世界ライオンの日(8月10日)

世界ライオンの日(World Lion Day)は、毎年8月10日に、ライオンが直面する問題への関心を高め、野生のライオンとその生息環境を守る取り組みへの理解や支援を広げることを目的として世界各地で呼びかけられている国際的な記念日です。動物保護・自然保護団体などが、この日に合わせてライオンの現状や保全活動を紹介しています。
由来
世界ライオンの日は2013年から8月10日に行われている記念日です。2013年に始まったことは複数の資料で確認できますが、創設者については資料によって説明に違いがあります。そのため、特定の人物だけを「創設者」と断定するよりも、ライオン保護に取り組む関係者によって2013年に始まった国際的な啓発の日として紹介するのが適切です。
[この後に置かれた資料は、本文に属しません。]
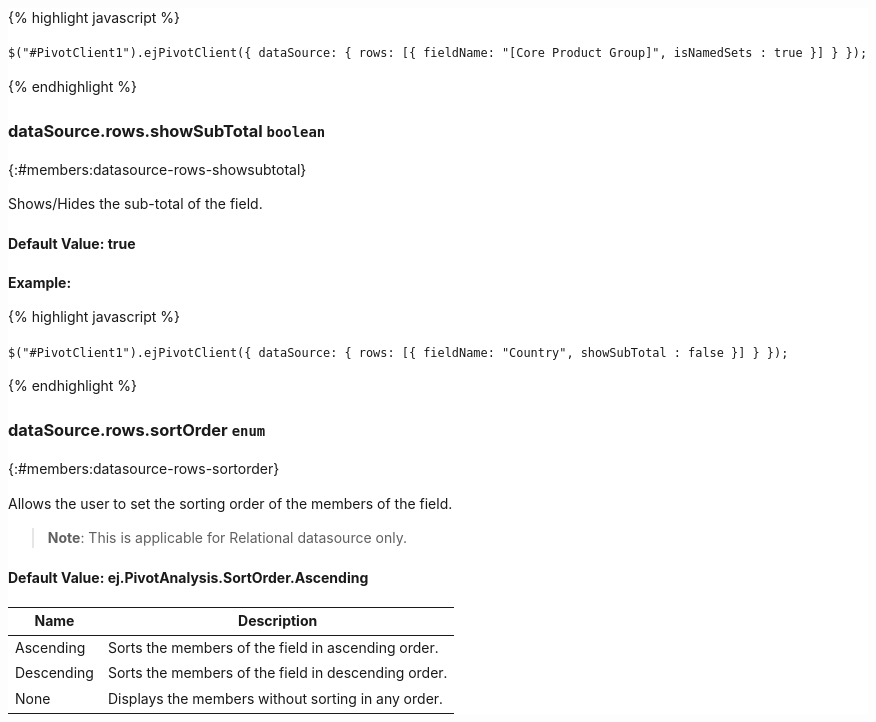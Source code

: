 {% highlight javascript %}
 
    $("#PivotClient1").ejPivotClient({ dataSource: { rows: [{ fieldName: "[Core Product Group]", isNamedSets : true }] } });
{% endhighlight %}

### dataSource.rows.showSubTotal `boolean`
{:#members:datasource-rows-showsubtotal}

Shows/Hides the sub-total of the field. 

#### Default Value: true

**Example:**

{% highlight javascript %}
 
    $("#PivotClient1").ejPivotClient({ dataSource: { rows: [{ fieldName: "Country", showSubTotal : false }] } });
{% endhighlight %}

### dataSource.rows.sortOrder `enum`
{:#members:datasource-rows-sortorder}

<ts name = "ej.PivotAnalysis.SortOrder"/>

Allows the user to set the sorting order of the members of the field.

>**Note**: This is applicable for Relational datasource only.

#### Default Value: ej.PivotAnalysis.SortOrder.Ascending

<table class="params">
    <thead>
        <tr>
            <th>Name</th>
            <th>Description</th>
        </tr>
    </thead>
    <tbody>
        <tr>
            <td class="name">Ascending</td>
            <td class="description">Sorts the members of the field in ascending order.</td>
        </tr>
        <tr>
            <td class="name">Descending</td>
            <td class="description">Sorts the members of the field in descending order.</td>
        </tr>
        <tr>
            <td class="name">None</td>
            <td class="description">Displays the members without sorting in any order.</td>
        </tr>
    </tbody>
</table>
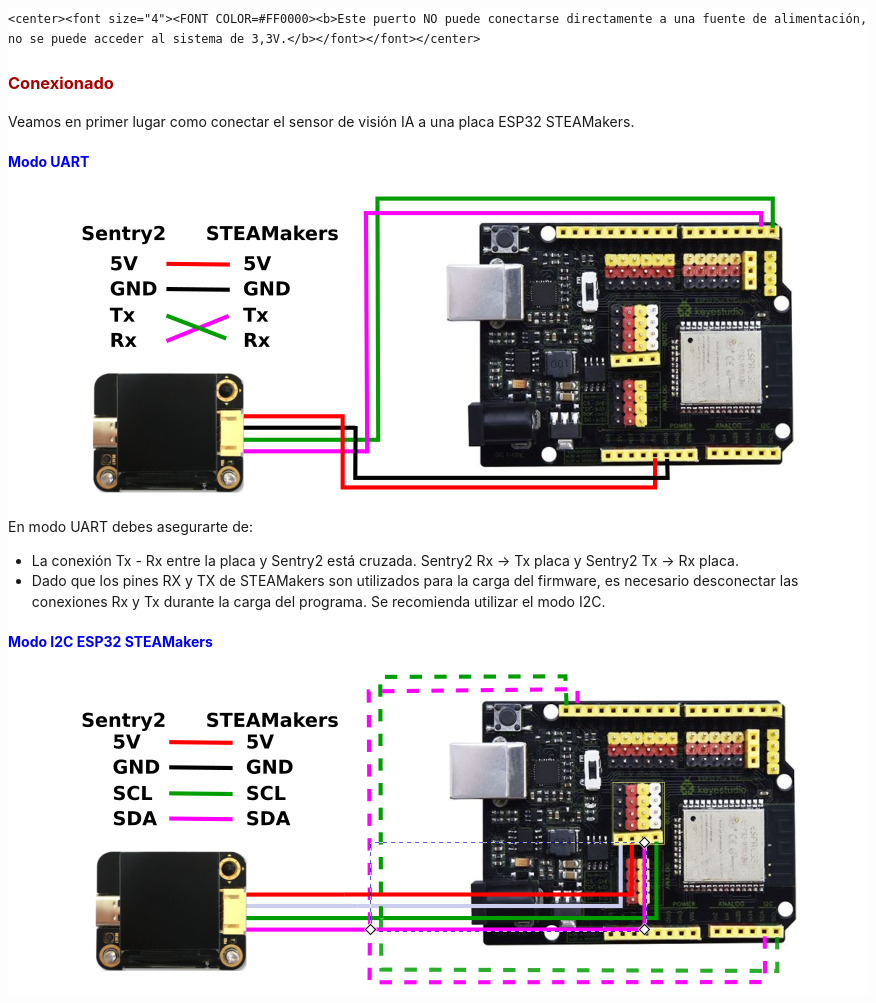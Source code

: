     <center><font size="4"><FONT COLOR=#FF0000><b>Este puerto NO puede conectarse directamente a una fuente de alimentación, no se puede acceder al sistema de 3,3V.</b></font></font></center>

### <FONT COLOR=#AA0000>Conexionado</font>
Veamos en primer lugar como conectar el sensor de visión IA a una placa ESP32 STEAMakers.

#### <FONT COLOR=#0000FF>**Modo UART**</font>
<center>

![Modo UART](../img/sentry2/Modo_UART.png)  

</center>

En modo UART debes asegurarte de:

* La conexión Tx - Rx entre la placa y Sentry2 está cruzada. Sentry2 Rx → Tx placa y Sentry2 Tx → Rx placa.
* Dado que los pines RX y TX de STEAMakers son utilizados para la carga del firmware, es necesario desconectar las conexiones Rx y Tx durante la carga del programa. Se recomienda utilizar el modo I2C.

#### <FONT COLOR=#0000FF>**Modo I2C ESP32 STEAMakers**</font>
<center>

![Modo I2C](../img/sentry2/Modo_I2C.png)  
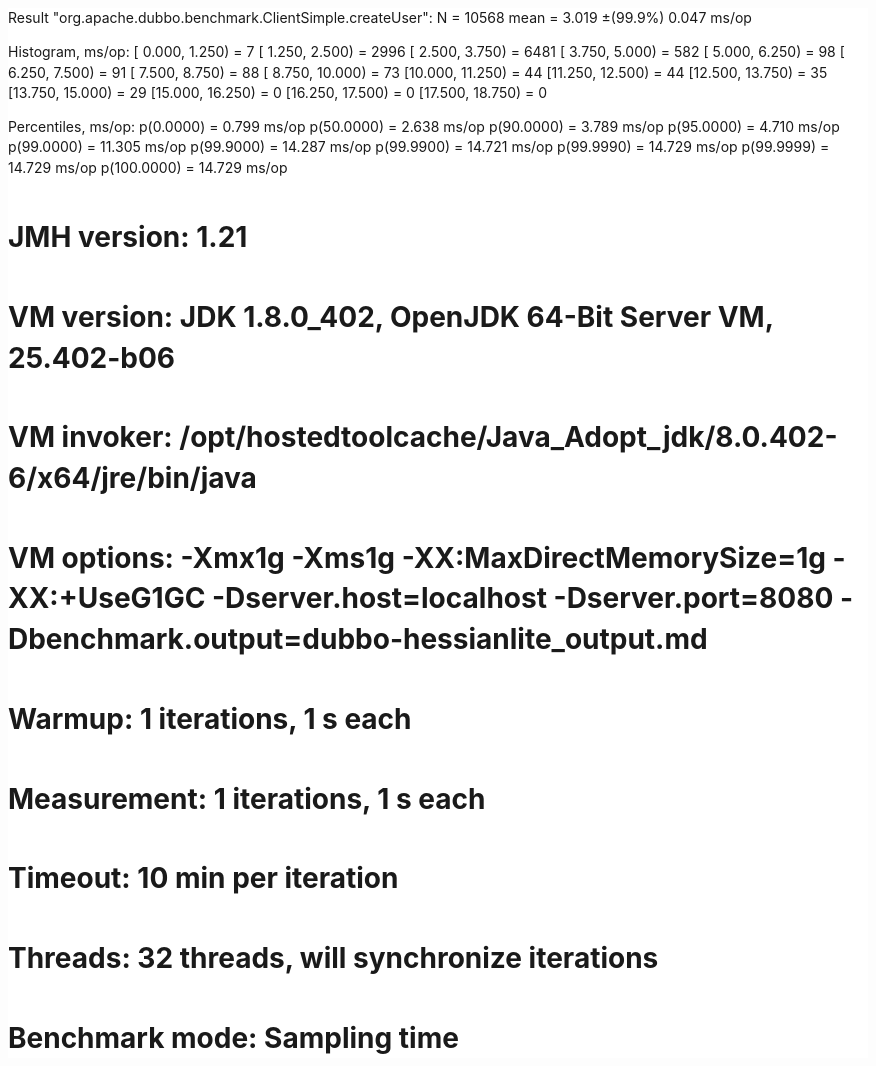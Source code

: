 

Result "org.apache.dubbo.benchmark.ClientSimple.createUser":
  N = 10568
  mean =      3.019 ±(99.9%) 0.047 ms/op

  Histogram, ms/op:
    [ 0.000,  1.250) = 7 
    [ 1.250,  2.500) = 2996 
    [ 2.500,  3.750) = 6481 
    [ 3.750,  5.000) = 582 
    [ 5.000,  6.250) = 98 
    [ 6.250,  7.500) = 91 
    [ 7.500,  8.750) = 88 
    [ 8.750, 10.000) = 73 
    [10.000, 11.250) = 44 
    [11.250, 12.500) = 44 
    [12.500, 13.750) = 35 
    [13.750, 15.000) = 29 
    [15.000, 16.250) = 0 
    [16.250, 17.500) = 0 
    [17.500, 18.750) = 0 

  Percentiles, ms/op:
      p(0.0000) =      0.799 ms/op
     p(50.0000) =      2.638 ms/op
     p(90.0000) =      3.789 ms/op
     p(95.0000) =      4.710 ms/op
     p(99.0000) =     11.305 ms/op
     p(99.9000) =     14.287 ms/op
     p(99.9900) =     14.721 ms/op
     p(99.9990) =     14.729 ms/op
     p(99.9999) =     14.729 ms/op
    p(100.0000) =     14.729 ms/op


# JMH version: 1.21
# VM version: JDK 1.8.0_402, OpenJDK 64-Bit Server VM, 25.402-b06
# VM invoker: /opt/hostedtoolcache/Java_Adopt_jdk/8.0.402-6/x64/jre/bin/java
# VM options: -Xmx1g -Xms1g -XX:MaxDirectMemorySize=1g -XX:+UseG1GC -Dserver.host=localhost -Dserver.port=8080 -Dbenchmark.output=dubbo-hessianlite_output.md
# Warmup: 1 iterations, 1 s each
# Measurement: 1 iterations, 1 s each
# Timeout: 10 min per iteration
# Threads: 32 threads, will synchronize iterations
# Benchmark mode: Sampling time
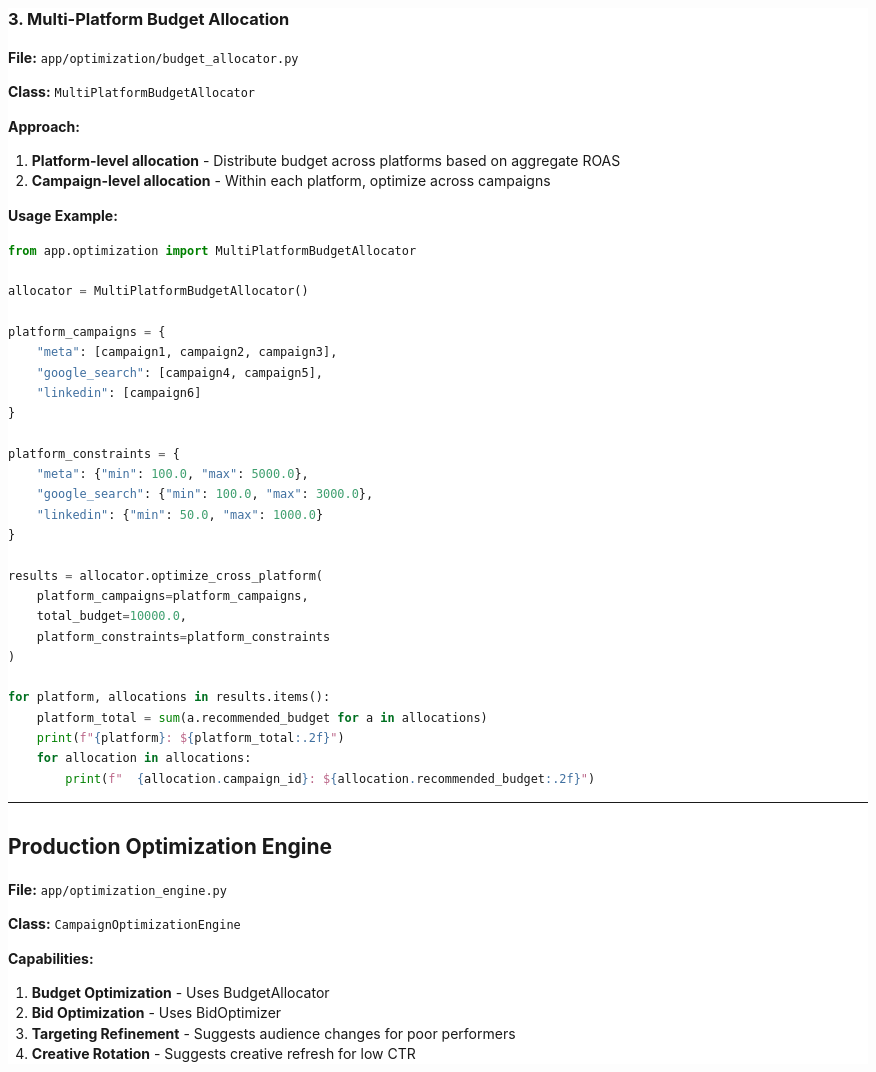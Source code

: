 ### 3. Multi-Platform Budget Allocation

**File:** `app/optimization/budget_allocator.py`

**Class:** `MultiPlatformBudgetAllocator`

**Approach:**
1. **Platform-level allocation** - Distribute budget across platforms based on aggregate ROAS
2. **Campaign-level allocation** - Within each platform, optimize across campaigns

**Usage Example:**
```python
from app.optimization import MultiPlatformBudgetAllocator

allocator = MultiPlatformBudgetAllocator()

platform_campaigns = {
    "meta": [campaign1, campaign2, campaign3],
    "google_search": [campaign4, campaign5],
    "linkedin": [campaign6]
}

platform_constraints = {
    "meta": {"min": 100.0, "max": 5000.0},
    "google_search": {"min": 100.0, "max": 3000.0},
    "linkedin": {"min": 50.0, "max": 1000.0}
}

results = allocator.optimize_cross_platform(
    platform_campaigns=platform_campaigns,
    total_budget=10000.0,
    platform_constraints=platform_constraints
)

for platform, allocations in results.items():
    platform_total = sum(a.recommended_budget for a in allocations)
    print(f"{platform}: ${platform_total:.2f}")
    for allocation in allocations:
        print(f"  {allocation.campaign_id}: ${allocation.recommended_budget:.2f}")
```

---

## Production Optimization Engine

**File:** `app/optimization_engine.py`

**Class:** `CampaignOptimizationEngine`

**Capabilities:**
1. **Budget Optimization** - Uses BudgetAllocator
2. **Bid Optimization** - Uses BidOptimizer
3. **Targeting Refinement** - Suggests audience changes for poor performers
4. **Creative Rotation** - Suggests creative refresh for low CTR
8月10日という日付が数字の語呂合わせなどから選ばれたわけではなく、確認できる範囲では、2013年8月10日に最初のWorld Lion Dayの取り組みが行われ、その後、毎年同じ日に世界各地でライオン保護を訴える活動が行われるようになりました。
なぜライオンの保護が必要なのか
ライオン(Panthera leo)はアフリカを中心に生息し、インドにも野生個体群が残っています。IUCN(国際自然保護連合)のレッドリストでは、ライオンは「Vulnerable(危急種)」に分類され、個体数の傾向は減少とされています。
ライオンを取り巻く問題は単純な密猟だけではありません。生息地の減少や分断、野生の獲物の減少、人間とライオンの生活圏が重なることで起こる衝突など、複数の問題が生存を脅かしています。家畜がライオンに襲われたことをきっかけに報復としてライオンが殺されるケースもあり、人と野生動物が共存できる環境づくりが重要な課題となっています。
世界ライオンの日の取り組み
8月10日には、動物園や自然保護団体、野生動物保護プロジェクトなどが、ライオンについて学ぶイベントや情報発信、募金活動などを行っています。単にライオンを「百獣の王」として祝うだけではなく、野生で起きている問題を知り、保護活動への関心につなげることが大きな目的です。
英国の野生動物保護団体Born Free Foundationでは、世界ライオンの日に合わせ、ライオン保護のためのウォーキングやランニングによる募金活動「Walk on the Wild Side」などを実施しています。集められた資金は、野生ライオンの保全や、人とライオンが共存するための活動などに役立てられています。
人とライオンの共存も重要なテーマ
ライオンを守るためには、生息地域で暮らす人々の生活を守ることも欠かせません。例えばケニアでは、家畜を夜間のライオンから守る囲いを強化することで、家畜被害を防ぎ、その結果として起こるライオンへの報復殺害を減らす取り組みが行われています。
こうした活動は、ライオンだけを隔離して保護するのではなく、地域住民の暮らしと野生動物の保全を両立させることを目指すものです。世界ライオンの日は、ライオンの存在をきっかけに、人間と野生動物との関係について考える日でもあります。
豆知識
- 世界ライオンの日は毎年8月10日に行われています。
- 最初のWorld Lion Dayは2013年に行われました。
- ライオンの学名はPanthera leoです。
- IUCNレッドリストでは、ライオンはVulnerable(危急種)に分類され、世界的な個体数傾向は減少とされています。
- ライオン保護では、生息地の保全だけでなく、家畜被害などによる人間との衝突を減らす取り組みも重要です。
世界ライオンの日は、ライオンの力強さや美しさを楽しむだけでなく、野生のライオンが置かれている状況を知り、その未来を守るために何ができるのかを考えるきっかけとなる日です。